> [Task prompt]: Your answer should be the lines of the data below that contain "name".

> [Exercise material]:
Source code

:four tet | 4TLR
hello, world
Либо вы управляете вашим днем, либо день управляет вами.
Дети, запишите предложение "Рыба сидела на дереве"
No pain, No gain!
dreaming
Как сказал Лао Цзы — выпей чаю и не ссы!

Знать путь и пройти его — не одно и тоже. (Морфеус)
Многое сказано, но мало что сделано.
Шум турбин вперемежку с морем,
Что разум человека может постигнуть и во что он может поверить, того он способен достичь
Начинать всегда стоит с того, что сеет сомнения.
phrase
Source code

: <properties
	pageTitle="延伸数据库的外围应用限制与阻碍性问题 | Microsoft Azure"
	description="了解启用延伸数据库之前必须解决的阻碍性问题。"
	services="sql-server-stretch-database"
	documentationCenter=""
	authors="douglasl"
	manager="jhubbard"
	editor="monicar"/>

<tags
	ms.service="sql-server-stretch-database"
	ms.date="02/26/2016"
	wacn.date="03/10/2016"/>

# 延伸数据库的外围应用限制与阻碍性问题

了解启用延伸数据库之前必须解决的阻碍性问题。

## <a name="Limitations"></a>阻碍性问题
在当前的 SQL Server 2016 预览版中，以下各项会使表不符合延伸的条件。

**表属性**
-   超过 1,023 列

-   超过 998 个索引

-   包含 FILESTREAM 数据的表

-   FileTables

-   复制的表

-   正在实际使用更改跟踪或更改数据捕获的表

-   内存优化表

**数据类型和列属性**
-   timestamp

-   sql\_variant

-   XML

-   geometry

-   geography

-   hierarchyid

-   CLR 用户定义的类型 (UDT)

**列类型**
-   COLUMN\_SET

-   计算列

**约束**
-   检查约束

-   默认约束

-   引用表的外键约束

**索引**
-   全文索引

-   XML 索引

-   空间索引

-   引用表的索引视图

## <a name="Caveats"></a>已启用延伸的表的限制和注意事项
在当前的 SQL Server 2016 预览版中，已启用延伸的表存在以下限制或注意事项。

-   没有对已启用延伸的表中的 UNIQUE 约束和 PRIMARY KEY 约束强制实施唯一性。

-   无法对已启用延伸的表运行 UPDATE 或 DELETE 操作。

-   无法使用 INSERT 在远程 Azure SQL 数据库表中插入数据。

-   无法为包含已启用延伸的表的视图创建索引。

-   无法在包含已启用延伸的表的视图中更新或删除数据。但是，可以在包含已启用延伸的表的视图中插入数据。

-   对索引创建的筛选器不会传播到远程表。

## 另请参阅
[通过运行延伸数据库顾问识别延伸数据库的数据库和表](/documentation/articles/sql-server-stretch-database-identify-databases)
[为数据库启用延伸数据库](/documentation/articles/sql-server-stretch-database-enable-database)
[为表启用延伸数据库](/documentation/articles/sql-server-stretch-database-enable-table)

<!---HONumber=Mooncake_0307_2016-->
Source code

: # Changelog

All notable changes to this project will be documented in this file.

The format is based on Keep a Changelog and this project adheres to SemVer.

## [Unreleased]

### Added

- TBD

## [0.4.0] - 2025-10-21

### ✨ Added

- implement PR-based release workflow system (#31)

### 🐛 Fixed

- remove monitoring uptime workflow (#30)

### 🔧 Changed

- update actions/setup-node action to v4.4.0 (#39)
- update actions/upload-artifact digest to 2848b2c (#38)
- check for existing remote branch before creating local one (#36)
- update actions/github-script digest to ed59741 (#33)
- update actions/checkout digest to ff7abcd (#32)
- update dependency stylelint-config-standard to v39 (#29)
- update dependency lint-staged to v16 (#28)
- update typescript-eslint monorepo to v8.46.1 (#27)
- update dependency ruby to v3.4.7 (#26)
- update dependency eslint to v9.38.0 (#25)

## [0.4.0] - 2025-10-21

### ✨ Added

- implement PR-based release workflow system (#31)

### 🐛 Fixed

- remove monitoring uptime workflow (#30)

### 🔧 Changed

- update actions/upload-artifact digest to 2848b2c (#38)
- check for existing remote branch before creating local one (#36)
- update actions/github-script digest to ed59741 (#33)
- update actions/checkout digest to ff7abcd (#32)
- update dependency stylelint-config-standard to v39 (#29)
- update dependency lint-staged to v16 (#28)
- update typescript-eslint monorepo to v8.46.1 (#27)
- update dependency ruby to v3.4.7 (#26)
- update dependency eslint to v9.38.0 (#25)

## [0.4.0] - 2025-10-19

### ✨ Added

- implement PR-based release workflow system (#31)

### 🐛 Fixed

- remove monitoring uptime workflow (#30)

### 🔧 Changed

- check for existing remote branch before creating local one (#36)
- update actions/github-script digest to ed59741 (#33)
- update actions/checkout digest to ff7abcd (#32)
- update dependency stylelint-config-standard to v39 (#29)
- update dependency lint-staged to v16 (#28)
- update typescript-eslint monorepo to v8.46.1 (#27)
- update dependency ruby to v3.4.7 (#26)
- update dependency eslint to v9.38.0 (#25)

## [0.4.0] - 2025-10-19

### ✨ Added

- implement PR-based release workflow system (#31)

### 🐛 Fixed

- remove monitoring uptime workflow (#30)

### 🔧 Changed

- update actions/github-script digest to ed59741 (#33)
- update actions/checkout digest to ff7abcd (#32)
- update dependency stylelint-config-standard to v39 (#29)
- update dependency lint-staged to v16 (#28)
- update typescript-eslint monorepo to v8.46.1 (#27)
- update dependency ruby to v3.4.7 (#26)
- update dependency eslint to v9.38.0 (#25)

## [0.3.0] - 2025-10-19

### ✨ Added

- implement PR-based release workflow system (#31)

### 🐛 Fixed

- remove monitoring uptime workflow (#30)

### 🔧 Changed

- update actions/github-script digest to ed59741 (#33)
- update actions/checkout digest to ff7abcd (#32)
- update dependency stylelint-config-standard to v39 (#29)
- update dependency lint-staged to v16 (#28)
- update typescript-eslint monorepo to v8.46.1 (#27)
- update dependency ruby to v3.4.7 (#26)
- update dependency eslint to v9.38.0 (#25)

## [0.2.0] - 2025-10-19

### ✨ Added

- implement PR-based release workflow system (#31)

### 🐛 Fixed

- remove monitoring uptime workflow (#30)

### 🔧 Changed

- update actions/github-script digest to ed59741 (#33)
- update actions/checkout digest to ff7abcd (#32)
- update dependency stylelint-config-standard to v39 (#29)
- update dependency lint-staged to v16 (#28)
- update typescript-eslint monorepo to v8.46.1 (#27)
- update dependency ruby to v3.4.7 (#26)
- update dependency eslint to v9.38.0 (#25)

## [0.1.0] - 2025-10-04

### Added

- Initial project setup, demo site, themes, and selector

> [Result below]:
## <a name="Limitations"></a>阻碍性问题
## <a name="Caveats"></a>已启用延伸的表的限制和注意事项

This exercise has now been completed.